* [LISTED RECORDS]:
%%

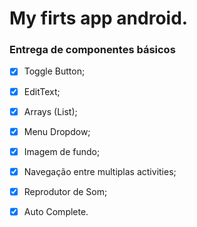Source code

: # My firts app android.

### Entrega de componentes básicos

- [x] Toggle Button;
- [x] EditText;
- [x] Arrays (List);
- [x] Menu Dropdow;
- [x] Imagem de fundo;
- [x] Navegação entre multiplas activities;
- [x] Reprodutor de Som;
- [x] Auto Complete.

%%

Exactly the lines from the one containing "firts app android." through the final line of the records must appear in your reply, and no others.

* [EXERCISE ANSWER]:
: # My firts app android.

### Entrega de componentes básicos

- [x] Toggle Button;
- [x] EditText;
- [x] Arrays (List);
- [x] Menu Dropdow;
- [x] Imagem de fundo;
- [x] Navegação entre multiplas activities;
- [x] Reprodutor de Som;
- [x] Auto Complete.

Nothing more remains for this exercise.